L’objectif de la convention est de promouvoir la coopération entre les parties contractantes afin d’assurer la gestion durable de l’environnement marin et côtier des États africains riverain de l’océan Atlantique.

« Les États parties doivent soutenir cette convention et la rendre indispensable au même titre que les autres conventions relatives à l’environnement.

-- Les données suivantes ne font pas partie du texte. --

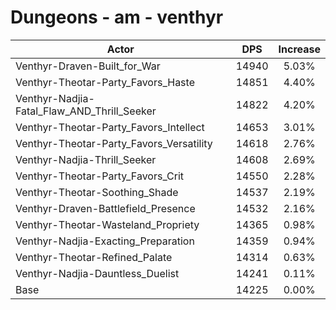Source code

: # Dungeons - am - venthyr
| Actor | DPS | Increase |
|---|:---:|:---:|
|Venthyr-Draven-Built_for_War|14940|5.03%|
|Venthyr-Theotar-Party_Favors_Haste|14851|4.40%|
|Venthyr-Nadjia-Fatal_Flaw_AND_Thrill_Seeker|14822|4.20%|
|Venthyr-Theotar-Party_Favors_Intellect|14653|3.01%|
|Venthyr-Theotar-Party_Favors_Versatility|14618|2.76%|
|Venthyr-Nadjia-Thrill_Seeker|14608|2.69%|
|Venthyr-Theotar-Party_Favors_Crit|14550|2.28%|
|Venthyr-Theotar-Soothing_Shade|14537|2.19%|
|Venthyr-Draven-Battlefield_Presence|14532|2.16%|
|Venthyr-Theotar-Wasteland_Propriety|14365|0.98%|
|Venthyr-Nadjia-Exacting_Preparation|14359|0.94%|
|Venthyr-Theotar-Refined_Palate|14314|0.63%|
|Venthyr-Nadjia-Dauntless_Duelist|14241|0.11%|
|Base|14225|0.00%|
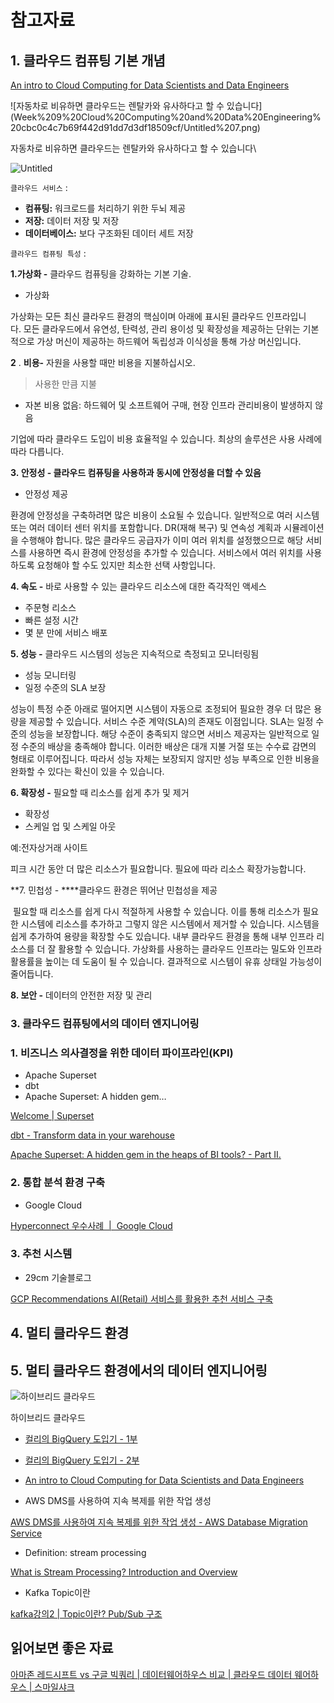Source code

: # 참고자료

## 1. 클라우드 컴퓨팅 기본 개념

[An intro to Cloud Computing for Data Scientists and Data Engineers](https://medium.com/analytics-vidhya/an-intro-to-cloud-computing-for-data-scientists-and-data-engineers-96d85b4852de)

![자동차로 비유하면 클라우드는 렌탈카와 유사하다고 할 수 있습니다\](Week%209%20Cloud%20Computing%20and%20Data%20Engineering%20cbc0c4c7b69f442d91dd7d3df18509cf/Untitled%207.png)

자동차로 비유하면 클라우드는 렌탈카와 유사하다고 할 수 있습니다\

![Untitled](Week%209%20Cloud%20Computing%20and%20Data%20Engineering%20cbc0c4c7b69f442d91dd7d3df18509cf/Untitled%208.png)

`클라우드 서비스` :

- **컴퓨팅:** 워크로드를 처리하기 위한 두뇌 제공
- **저장:** 데이터 저장 및 저장
- **데이터베이스:** 보다 구조화된 데이터 세트 저장

`클라우드 컴퓨팅 특성` :

**1.가상화 -** 클라우드 컴퓨팅을 강화하는 기본 기술.

- 가상화

가상화는 모든 최신 클라우드 환경의 핵심이며 아래에 표시된 클라우드 인프라입니다. 모든 클라우드에서 유연성, 탄력성, 관리 용이성 및 확장성을 제공하는 단위는 기본적으로 가상 머신이 제공하는 하드웨어 독립성과 이식성을 통해 가상 머신입니다.

**2** . **비용-** 자원을 사용할 때만 비용을 지불하십시오.

> 사용한 만큼 지불
> 
- 자본 비용 없음: 하드웨어 및 소프트웨어 구매, 현장 인프라 관리비용이 발생하지 않음

기업에 따라 클라우드 도입이 비용 효율적일 수 있습니다. 최상의 솔루션은 사용 사례에 따라 다릅니다.

**3. 안정성 - 클라우드 컴퓨팅을 사용하과 동시에 안정성을 더할 수 있음**

- 안정성 제공

환경에 안정성을 구축하려면 많은 비용이 소요될 수 있습니다. 일반적으로 여러 시스템 또는 여러 데이터 센터 위치를 포함합니다. DR(재해 복구) 및 연속성 계획과 시뮬레이션을 수행해야 합니다. 많은 클라우드 공급자가 이미 여러 위치를 설정했으므로 해당 서비스를 사용하면 즉시 환경에 안정성을 추가할 수 있습니다. 서비스에서 여러 위치를 사용하도록 요청해야 할 수도 있지만 최소한 선택 사항입니다.

**4. 속도 -** 바로 사용할 수 있는 클라우드 리소스에 대한 즉각적인 액세스

- 주문형 리소스
- 빠른 설정 시간
- 몇 분 만에 서비스 배포

**5. 성능 *-*** 클라우드 시스템의 성능은 지속적으로 측정되고 모니터링됨

- 성능 모니터링
- 일정 수준의 SLA 보장

성능이 특정 수준 아래로 떨어지면 시스템이 자동으로 조정되어 필요한 경우 더 많은 용량을 제공할 수 있습니다. 서비스 수준 계약(SLA)의 존재도 이점입니다. SLA는 일정 수준의 성능을 보장합니다. 해당 수준이 충족되지 않으면 서비스 제공자는 일반적으로 일정 수준의 배상을 충족해야 합니다. 이러한 배상은 대개 지불 거절 또는 수수료 감면의 형태로 이루어집니다. 따라서 성능 자체는 보장되지 않지만 성능 부족으로 인한 비용을 완화할 수 있다는 확신이 있을 수 있습니다.

**6. 확장성 -** 필요할 때 리소스를 쉽게 추가 및 제거

- 확장성
- 스케일 업 및 스케일 아웃

예:전자상거래 사이트

피크 시간 동안 더 많은 리소스가 필요합니다. 필요에 따라 리소스 확장가능합니다.

**7. 민첩성 - ****클라우드 환경은 뛰어난 민첩성을 제공

 필요할 때 리소스를 쉽게 다시 적절하게 사용할 수 있습니다. 이를 통해 리소스가 필요한 시스템에 리소스를 추가하고 그렇지 않은 시스템에서 제거할 수 있습니다. 시스템을 쉽게 추가하여 용량을 확장할 수도 있습니다. 내부 클라우드 환경을 통해 내부 인프라 리소스를 더 잘 활용할 수 있습니다. 가상화를 사용하는 클라우드 인프라는 밀도와 인프라 활용률을 높이는 데 도움이 될 수 있습니다. 결과적으로 시스템이 유휴 상태일 가능성이 줄어듭니다.

**8. 보안 -** 데이터의 안전한 저장 및 관리

### 3. **클라우드 컴퓨팅에서의 데이터 엔지니어링**

### 1. 비즈니스 의사결정을 위한 데이터 파이프라인(KPI)

- Apache Superset
- dbt
- Apache Superset: A hidden gem…

[Welcome | Superset](https://superset.apache.org/)

[dbt - Transform data in your warehouse](https://www.getdbt.com/)

[Apache Superset: A hidden gem in the heaps of BI tools? - Part II.](https://blog.hiflylabs.hu/en/2021/07/13/superset2/)

### 2. 통합 분석 환경 구축

- Google Cloud

[Hyperconnect 우수사례  |  Google Cloud](https://cloud.google.com/customers/hyperconnect/?hl=ko)

### 3. 추천 시스템

- 29cm 기술블로그

[GCP Recommendations AI(Retail) 서비스를 활용한 추천 서비스 구축](https://medium.com/29cm/gcp-recommendations-ai-retail-서비스를-활용한-추천-서비스-구축-eb68a0cd5d97)

## 4. 멀티 클라우드 환경

## 5. 멀티 클라우드 환경에서의 데이터 엔지니어링

![하이브리드 클라우드](Week%209%20Cloud%20Computing%20and%20Data%20Engineering%20cbc0c4c7b69f442d91dd7d3df18509cf/Untitled%209.png)

하이브리드 클라우드

- [컬리의 BigQuery 도입기 - 1부](https://helloworld.kurly.com/blog/bigquery-1/)
- [컬리의 BigQuery 도입기 - 2부](https://helloworld.kurly.com/blog/bigquery-2/)
- [An intro to Cloud Computing for Data Scientists and Data Engineers](https://medium.com/analytics-vidhya/an-intro-to-cloud-computing-for-data-scientists-and-data-engineers-96d85b4852de)

- AWS DMS를 사용하여 지속 복제를 위한 작업 생성

[AWS DMS를 사용하여 지속 복제를 위한 작업 생성 - AWS Database Migration Service](https://docs.aws.amazon.com/ko_kr/dms/latest/userguide/CHAP_Task.CDC.html)

- Definition: stream processing

[What is Stream Processing? Introduction and Overview](https://www.techtarget.com/searchdatamanagement/definition/stream-processing)

- Kafka Topic이란

[kafka강의2 | Topic이란? Pub/Sub 구조](https://pearlluck.tistory.com/289)

## 읽어보면 좋은 자료

[아마존 레드시프트 vs 구글 빅쿼리 | 데이터웨어하우스 비교 | 클라우드 데이터 웨어하우스 | 스마일샤크](https://www.smileshark.kr/post/aws-redshift-vs-google-bigquery-data-warehouse-comparsion-analysis)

Elle doit permettre aux pays de régler leurs problèmes de pollution atmosphérique et marine », a poursuivi Mariline Diara.

Elle a souligné qu’au cours des dernières décennies le développement de la pollution et la mauvaise gestion des ressources naturelles ont eu un effet néfaste sur les écosystèmes côtiers de l’Afrique. « De même les phénomènes d’érosion et les inondations de plus en plus fréquentes sous l’effet du changement climatique ont impacté de façon négative la frange littorale », a-t-elle indiqué.

Selon Abou Bamba, coordonnateur de la Convention d’Abidjan, le soutien de celle-ci est d’autant plus nécessaire que les pays qu’elle réunit « sont assis sur une bombe écologique qui, si elle explose, aucun pays ne s’en relèvera ».

« Il y a donc nécessité d’organiser les Etats, renforcer la coopération pour plus d’actions de protection de l’environnement marin. Notre côte atlantique est sujette à beaucoup d’activités gazières et pétrolières à encadrer. Ce qui veut dire que ces pays font face à une menace de dégradation maritime et », a dit M. Bamba.

A son avis, cette convention est en mesure de préserver beaucoup d’activités socio économiques qui dépendent de l’environnement marin.